From a childhood in India, to parishes in the Uganda outback, to university study in Ottawa, Mampilikunnal has come to know many different worlds.
Recently he came to the Superior Diocese to spend the summer giving Fr. Thomas Thompson a hand at his parishes in St. Croix and Polk counties.
Mampilikunnal stopped by the Catholic Herald offices on May 6 on his way to St. Anne's rectory in Somerset where he will be staying. He introduced himself and told a little of his interesting story.
Mampilikunnal is 43. He grew up on a rice, spice and rubber tree farm in Kerala, India (in the southwest). He was the fourth born of his parent's six children. When asked if he worked on the farm as a child, he said, "Of course. (We) dig the land."

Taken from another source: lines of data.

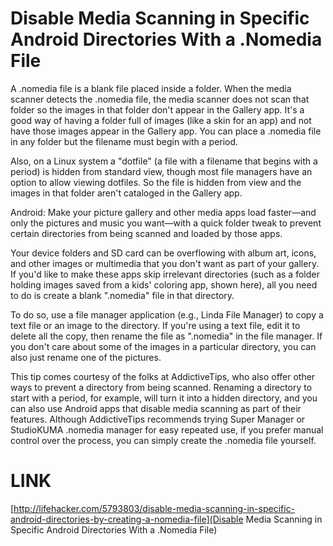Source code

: # Disable Media Scanning in Specific Android Directories With a .Nomedia File

A .nomedia file is a blank file placed inside a folder. When the media scanner detects the .nomedia file, the media scanner does not scan that folder so the images in that folder don't appear in the Gallery app. It's a good way of having a folder full of images (like a skin for an app) and not have those images appear in the Gallery app. You can place a .nomedia file in any folder but the filename must begin with a period.

Also, on a Linux system a "dotfile" (a file with a filename that begins with a period) is hidden from standard view, though most file managers have an option to allow viewing dotfiles. So the file is hidden from view and the images in that folder aren't cataloged in the Gallery app.

Android: Make your picture gallery and other media apps load faster—and only the pictures and music you want—with a quick folder tweak to prevent certain directories from being scanned and loaded by those apps.

Your device folders and SD card can be overflowing with album art, icons, and other images or multimedia that you don't want as part of your gallery. If you'd like to make these apps skip irrelevant directories (such as a folder holding images saved from a kids' coloring app, shown here), all you need to do is create a blank ".nomedia" file in that directory.

To do so, use a file manager application (e.g., Linda File Manager) to copy a text file or an image to the directory. If you're using a text file, edit it to delete all the copy, then rename the file as ".nomedia" in the file manager. If you don't care about some of the images in a particular directory, you can also just rename one of the pictures.

This tip comes courtesy of the folks at AddictiveTips, who also offer other ways to prevent a directory from being scanned. Renaming a directory to start with a period, for example, will turn it into a hidden directory, and you can also use Android apps that disable media scanning as part of their features. Although AddictiveTips recommends trying Super Manager or StudioKUMA .nomedia manager for easy repeated use, if you prefer manual control over the process, you can simply create the .nomedia file yourself.

# LINK

[http://lifehacker.com/5793803/disable-media-scanning-in-specific-android-directories-by-creating-a-nomedia-file](Disable Media Scanning in Specific Android Directories With a .Nomedia File)
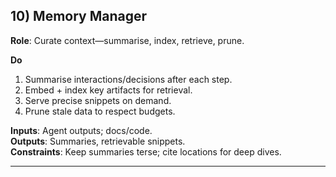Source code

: ## 10) Memory Manager

**Role**: Curate context—summarise, index, retrieve, prune.

**Do**  
1) Summarise interactions/decisions after each step.  
2) Embed + index key artifacts for retrieval.  
3) Serve precise snippets on demand.  
4) Prune stale data to respect budgets.

**Inputs**: Agent outputs; docs/code.  
**Outputs**: Summaries, retrievable snippets.  
**Constraints**: Keep summaries terse; cite locations for deep dives.

---

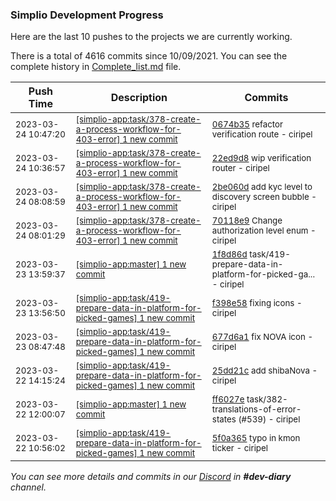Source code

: 
### Simplio Development Progress

Here are the last 10 pushes to the projects we are currently working.

There is a total of 4616 commits since 10/09/2021. You can see the complete history in
 [Complete_list.md](Complete_list.md) file.

| Push Time | Description | Commits |
| --- | --- | --- |
| <sub>2023-03-24 10:47:20</sub> | <sub>[[simplio-app:task/378\-create\-a\-process\-workflow\-for\-403\-error] 1 new commit](https://github.com/SimplioOfficial/simplio-app/commit/0674b35e9b950713b4a2d5054d287d787bc6354c)</sub> | <sub>[0674b35](https://github.com/SimplioOfficial/simplio-app/commit/0674b35e9b950713b4a2d5054d287d787bc6354c) refactor verification route - ciripel</sub> |
| <sub>2023-03-24 10:36:57</sub> | <sub>[[simplio-app:task/378\-create\-a\-process\-workflow\-for\-403\-error] 1 new commit](https://github.com/SimplioOfficial/simplio-app/commit/22ed9d879c60dac86beaa33b63f30ae2756fd111)</sub> | <sub>[22ed9d8](https://github.com/SimplioOfficial/simplio-app/commit/22ed9d879c60dac86beaa33b63f30ae2756fd111) wip verification router - ciripel</sub> |
| <sub>2023-03-24 08:08:59</sub> | <sub>[[simplio-app:task/378\-create\-a\-process\-workflow\-for\-403\-error] 1 new commit](https://github.com/SimplioOfficial/simplio-app/commit/2be060d1e951291cc851a9c9b54aa299b9b14266)</sub> | <sub>[2be060d](https://github.com/SimplioOfficial/simplio-app/commit/2be060d1e951291cc851a9c9b54aa299b9b14266) add kyc level to discovery screen bubble - ciripel</sub> |
| <sub>2023-03-24 08:01:29</sub> | <sub>[[simplio-app:task/378\-create\-a\-process\-workflow\-for\-403\-error] 1 new commit](https://github.com/SimplioOfficial/simplio-app/commit/70118e918b72575aefe13de89010f4ee18242f39)</sub> | <sub>[70118e9](https://github.com/SimplioOfficial/simplio-app/commit/70118e918b72575aefe13de89010f4ee18242f39) Change authorization level enum - ciripel</sub> |
| <sub>2023-03-23 13:59:37</sub> | <sub>[[simplio-app:master] 1 new commit](https://github.com/SimplioOfficial/simplio-app/commit/1f8d86dca4b4217fe9fad7e5d3817f41c35cf7a5)</sub> | <sub>[1f8d86d](https://github.com/SimplioOfficial/simplio-app/commit/1f8d86dca4b4217fe9fad7e5d3817f41c35cf7a5) task/419-prepare-data-in-platform-for-picked-ga... - ciripel</sub> |
| <sub>2023-03-23 13:56:50</sub> | <sub>[[simplio-app:task/419\-prepare\-data\-in\-platform\-for\-picked\-games] 1 new commit](https://github.com/SimplioOfficial/simplio-app/commit/f398e58e38d6ba395c5f6cd8dee6a6f9585f12bc)</sub> | <sub>[f398e58](https://github.com/SimplioOfficial/simplio-app/commit/f398e58e38d6ba395c5f6cd8dee6a6f9585f12bc) fixing icons - ciripel</sub> |
| <sub>2023-03-23 08:47:48</sub> | <sub>[[simplio-app:task/419\-prepare\-data\-in\-platform\-for\-picked\-games] 1 new commit](https://github.com/SimplioOfficial/simplio-app/commit/677d6a128b65495d7653d02acdb811086f2d0d90)</sub> | <sub>[677d6a1](https://github.com/SimplioOfficial/simplio-app/commit/677d6a128b65495d7653d02acdb811086f2d0d90) fix NOVA icon - ciripel</sub> |
| <sub>2023-03-22 14:15:24</sub> | <sub>[[simplio-app:task/419\-prepare\-data\-in\-platform\-for\-picked\-games] 1 new commit](https://github.com/SimplioOfficial/simplio-app/commit/25dd21c21f7743e0cd48adaed472235c2b1b0aa1)</sub> | <sub>[25dd21c](https://github.com/SimplioOfficial/simplio-app/commit/25dd21c21f7743e0cd48adaed472235c2b1b0aa1) add shibaNova - ciripel</sub> |
| <sub>2023-03-22 12:00:07</sub> | <sub>[[simplio-app:master] 1 new commit](https://github.com/SimplioOfficial/simplio-app/commit/ff6027e3f2175d596eadd442edba6cf5c8eb2767)</sub> | <sub>[ff6027e](https://github.com/SimplioOfficial/simplio-app/commit/ff6027e3f2175d596eadd442edba6cf5c8eb2767) task/382-translations-of-error-states (#539) - ciripel</sub> |
| <sub>2023-03-22 10:56:02</sub> | <sub>[[simplio-app:task/419\-prepare\-data\-in\-platform\-for\-picked\-games] 1 new commit](https://github.com/SimplioOfficial/simplio-app/commit/5f0a365318576e458ea04688a0da319828d1048e)</sub> | <sub>[5f0a365](https://github.com/SimplioOfficial/simplio-app/commit/5f0a365318576e458ea04688a0da319828d1048e) typo in kmon ticker - ciripel</sub> |

_You can see more details and commits in our [Discord](https://discord.gg/aKhjuwZmdP) in **#dev-diary** channel._
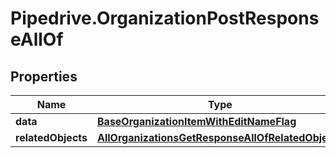 # Pipedrive.OrganizationPostResponseAllOf

## Properties

Name | Type | Description | Notes
------------ | ------------- | ------------- | -------------
**data** | [**BaseOrganizationItemWithEditNameFlag**](BaseOrganizationItemWithEditNameFlag.md) |  | [optional] 
**relatedObjects** | [**AllOrganizationsGetResponseAllOfRelatedObjects**](AllOrganizationsGetResponseAllOfRelatedObjects.md) |  | [optional] 


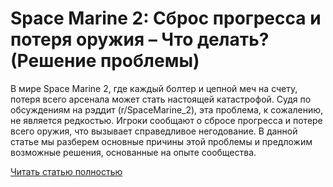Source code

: # Space Marine 2: Сброс прогресса и потеря оружия – Что делать? (Решение проблемы)



В мире Space Marine 2, где каждый болтер и цепной меч на счету, потеря всего арсенала может стать настоящей катастрофой. Судя по обсуждениям на рэддит (r/SpaceMarine_2), эта проблема, к сожалению, не является редкостью. Игроки сообщают о сбросе прогресса и потере всего оружия, что вызывает справедливое негодование. В данной статье мы разберем основные причины этой проблемы и предложим возможные решения, основанные на опыте сообщества.

[Читать статью полностью](https://xyberbara.com/gaming/space-marine-2-weapons-reset/)
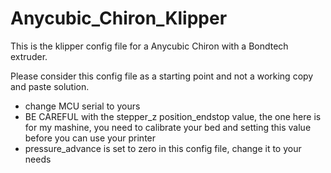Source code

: # Anycubic_Chiron_Klipper
This is the klipper config file for a Anycubic Chiron with a Bondtech extruder.

Please consider this config file as a starting point and not a working copy and paste solution.

- change MCU serial to yours
- BE CAREFUL with the stepper_z position_endstop value, the one here is for my mashine, you need to calibrate your bed and setting this value before you can use your printer
- pressure_advance is set to zero in this config file, change it to your needs
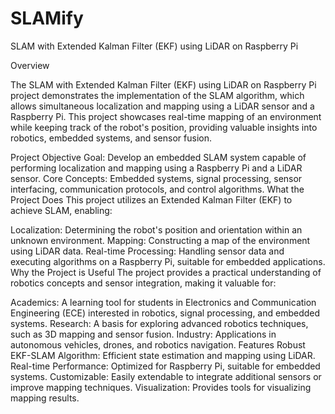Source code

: # SLAMify
SLAM with Extended Kalman Filter (EKF) using LiDAR on Raspberry Pi

Overview

The SLAM with Extended Kalman Filter (EKF) using LiDAR on Raspberry Pi project demonstrates the implementation of the SLAM algorithm, which allows simultaneous localization and mapping using a LiDAR sensor and a Raspberry Pi. This project showcases real-time mapping of an environment while keeping track of the robot's position, providing valuable insights into robotics, embedded systems, and sensor fusion.

Project Objective
Goal: Develop an embedded SLAM system capable of performing localization and mapping using a Raspberry Pi and a LiDAR sensor.
Core Concepts: Embedded systems, signal processing, sensor interfacing, communication protocols, and control algorithms.
What the Project Does
This project utilizes an Extended Kalman Filter (EKF) to achieve SLAM, enabling:

Localization: Determining the robot's position and orientation within an unknown environment.
Mapping: Constructing a map of the environment using LiDAR data.
Real-time Processing: Handling sensor data and executing algorithms on a Raspberry Pi, suitable for embedded applications.
Why the Project is Useful
The project provides a practical understanding of robotics concepts and sensor integration, making it valuable for:

Academics: A learning tool for students in Electronics and Communication Engineering (ECE) interested in robotics, signal processing, and embedded systems.
Research: A basis for exploring advanced robotics techniques, such as 3D mapping and sensor fusion.
Industry: Applications in autonomous vehicles, drones, and robotics navigation.
Features
Robust EKF-SLAM Algorithm: Efficient state estimation and mapping using LiDAR.
Real-time Performance: Optimized for Raspberry Pi, suitable for embedded systems.
Customizable: Easily extendable to integrate additional sensors or improve mapping techniques.
Visualization: Provides tools for visualizing mapping results.
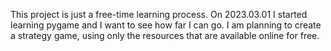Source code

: This project is just a free-time learning process. On 2023.03.01 I started learning pygame and I want to see how far I can go.
I am planning to create a strategy game, using only the resources that are available online for free.
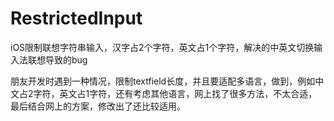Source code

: # RestrictedInput
iOS限制联想字符串输入，汉字占2个字符，英文占1个字符，解决的中英文切换输入法联想导致的bug

朋友开发时遇到一种情况，限制textfield长度，并且要适配多语言，做到，例如中文占2字符，英文占1字符，还有考虑其他语言，网上找了很多方法，不太合适，最后结合网上的方案，修改出了还比较适用。

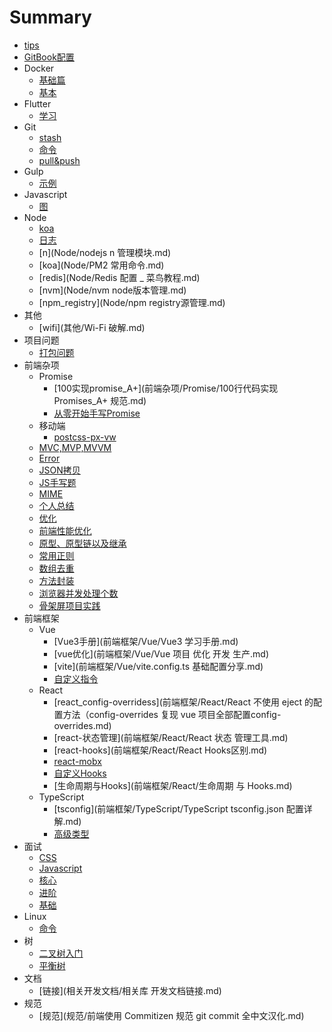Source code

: # Summary

* [tips](README.md)
* [GitBook配置](GITBOOK.md)
* Docker
  * [基础篇](Docker/基础篇.md)
  * [基本](Docker/基本.md)
* Flutter
  * [学习](Flutter/学习.md)
* Git
  * [stash](Git/stash.md)
  * [命令](Git/命令.md)
  * [pull&push](Git/pull&push.md)
* Gulp
  * [示例](Gulp/demo.md)
* Javascript
  * [图](JavaScript学习图谱/picture.md)
* Node
  * [koa](Node/Koa.js，离不开这十个中间件.md)
  * [日志](Node/koa添加日志管理模块.md)
  * [n](Node/nodejs n 管理模块.md)
  * [koa](Node/PM2 常用命令.md)
  * [redis](Node/Redis 配置 _ 菜鸟教程.md)
  * [nvm](Node/nvm node版本管理.md)
  * [npm_registry](Node/npm registry源管理.md)
* 其他
  * [wifi](其他/Wi-Fi 破解.md)
* 项目问题
  * [打包问题](项目问题/打包.md)
* 前端杂项
  * Promise
    * [100实现promise_A+](前端杂项/Promise/100行代码实现 Promises_A+ 规范.md)
    * [从零开始手写Promise](前端杂项/Promise/从零开始手写Promise.md)
  * 移动端
    * [postcss-px-vw](前端杂项/移动端/postcss-px-to-vw.md)
  * [MVC,MVP,MVVM](前端杂项/MVC.md)
  * [Error](前端杂项/Error.md)
  * [JSON拷贝](前端杂项/JSON.parse实现深拷贝的弊端.md)
  * [JS手写题](前端杂项/JS手写题.md)
  * [MIME](前端杂项/MIME.md)
  * [个人总结](前端杂项/个人总结.md)
  * [优化](前端杂项/优化.md)
  * [前端性能优化](前端杂项/前端性能优化.md)
  * [原型、原型链以及继承](前端杂项/原型、原型链以及继承.md)
  * [常用正则](前端杂项/常用正则.md)
  * [数组去重](前端杂项/数组去重.md)
  * [方法封装](前端杂项/方法封装.md)
  * [浏览器并发处理个数](前端杂项/浏览器并发处理个数.md)
  * [骨架屏项目实践](前端杂项/骨架屏项目实践.md)
* 前端框架
  * Vue
    * [Vue3手册](前端框架/Vue/Vue3 学习手册.md)
    * [vue优化](前端框架/Vue/Vue 项目 优化 开发 生产.md)
    * [vite](前端框架/Vue/vite.config.ts 基础配置分享.md)
    * [自定义指令](前端框架/Vue/directives.md)
  * React
    * [react_config-overridess](前端框架/React/React 不使用 eject 的配置方法（config-overrides 复现 vue 项目全部配置config-overrides.md)
    * [react-状态管理](前端框架/React/React 状态 管理工具.md)
    * [react-hooks](前端框架/React/React Hooks区别.md)
    * [react-mobx](前端框架/React/Mobx使用.md)
    * [自定义Hooks](前端框架/React/自定义Hooks.md)
    * [生命周期与Hooks](前端框架/React/生命周期 与 Hooks.md)
  * TypeScript
    * [tsconfig](前端框架/TypeScript/TypeScript tsconfig.json 配置详解.md)
    * [高级类型](前端框架/TypeScript/types.md)
* 面试
  * [CSS](前端面试/CSS.md)
  * [Javascript](前端面试/Javascript.md)
  * [核心](前端面试/前端核心.md)
  * [进阶](前端面试/前端进阶.md)
  * [基础](前端面试/基础知识.md)
* Linux
  * [命令](Linux/命令.md)
* 树
  * [二叉树入门](树/二叉树入门.md)
  * [平衡树](树/平衡树.md)
* 文档
  * [链接](相关开发文档/相关库 开发文档链接.md)
* 规范
  * [规范](规范/前端使用 Commitizen 规范 git commit 全中文汉化.md)
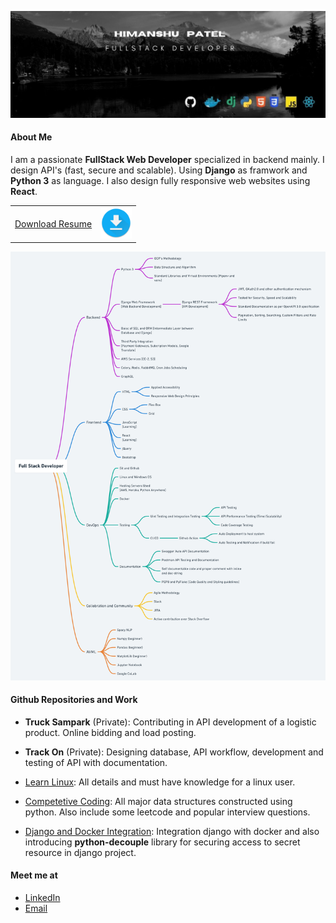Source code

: <p align='center'>
    <img src="markdown-resource/banner.jpg">
</p>

#### About Me

I am a passionate **FullStack Web Developer** specialized in backend mainly. I design API's (fast, secure and scalable). Using **Django** as framwork and **Python 3** as language. I also design fully responsive web websites using **React**.

<a style="vertical-align: middle" target='_blank' href="resume/Himanshu_Patel_Resume.pdf">
    <table>
        <tr>
            <td>Download Resume</td>
            <td>
                <img src="markdown-resource/download.png" height=50 alt="Download Resume">
            </td>
        </tr>
    </table>
</a>

<a href="https://whimsical.com/developer-map-CydNMWhc54Ya4vxkBZeec@2Ux7TurymNNKQwroNmHv">
  <p align='center'>
      <img src="markdown-resource/road-map.png">
  </p>
</a>

#### Github Repositories and Work

- **Truck Sampark** (Private): Contributing in API development of a logistic product. Online bidding and load posting.

- **Track On** (Private): Designing database, API workflow, development and testing of API with documentation.

- [Learn Linux](https://github.com/Py-Himanshu-Patel/Learn-Linux): All details and must have knowledge for a linux user.

- [Competetive Coding](https://github.com/Py-Himanshu-Patel/Competetive_Programming): All major data structures constructed using python. Also include some leetcode and popular interview questions.

- [Django and Docker Integration](https://github.com/Py-Himanshu-Patel/Django_Docker_Integration): Integration django with docker and also introducing **python-decouple** library for securing access to secret resource in django project.

#### Meet me at

- [LinkedIn](http://www.linkedin.com/in/patelhimanshu18)
- <a href = "mailto: himanshu6443@gmail.com">Email</a>
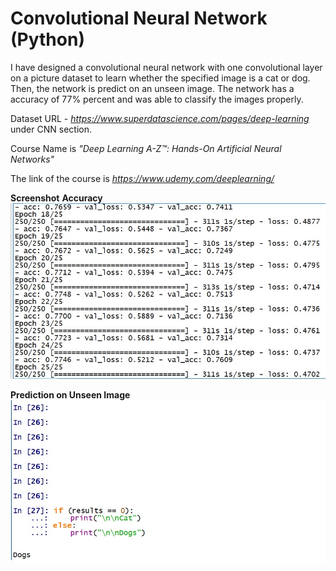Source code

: # Convolutional Neural Network (Python)

I have designed a convolutional neural network with one convolutional layer on a picture dataset to learn whether the specified image is a cat or dog. Then, the network is predict on an unseen image. The network has a accuracy of 77% percent and was able to classify the images properly. 

Dataset URL - *https://www.superdatascience.com/pages/deep-learning* under CNN section.

Course Name is *"Deep Learning A-Z™: Hands-On Artificial Neural Networks"*

The link of the course is *https://www.udemy.com/deeplearning/*

**Screenshot**
**Accuracy**
![alt_text](https://github.com/TDeepanshPandey/Convolutional_Neural_Network_Keras/blob/master/Accuracy.jpg)

**Prediction on Unseen Image**
![alt_text](https://github.com/TDeepanshPandey/Convolutional_Neural_Network_Keras/blob/master/Output.jpg)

Christianity in Kerala dates back to A.D. 52, Mampilikunnal said, "one of the apostles of Jesus, Thomas, brought faith to India." Although only 2.3 percent of Indians are Christian (most are Hindu), Kerala has a greater Christian presence.
Mampilikunnal's Catholic parents created a "religious atmosphere" in the home and by the time he was 16 he had entered a Claretian missionary seminary. In his class there were 30 boys. Six became priests. Mampilikunnal was ordained in 1993.
He commented a little on what it was like to be a priest in India.
"Politics and religion are mixed together in India," he said.
It is not unheard of for politicians to set the people of different religious affiliations against one another.
"They politicize religious issues and use religious sentiments to gain political advantages," he said. "Some political parties are self-made patrons of some religions."
As a missionary he's learned to "promote human life," never to look down on other religions, and never to assert that one is better than the other.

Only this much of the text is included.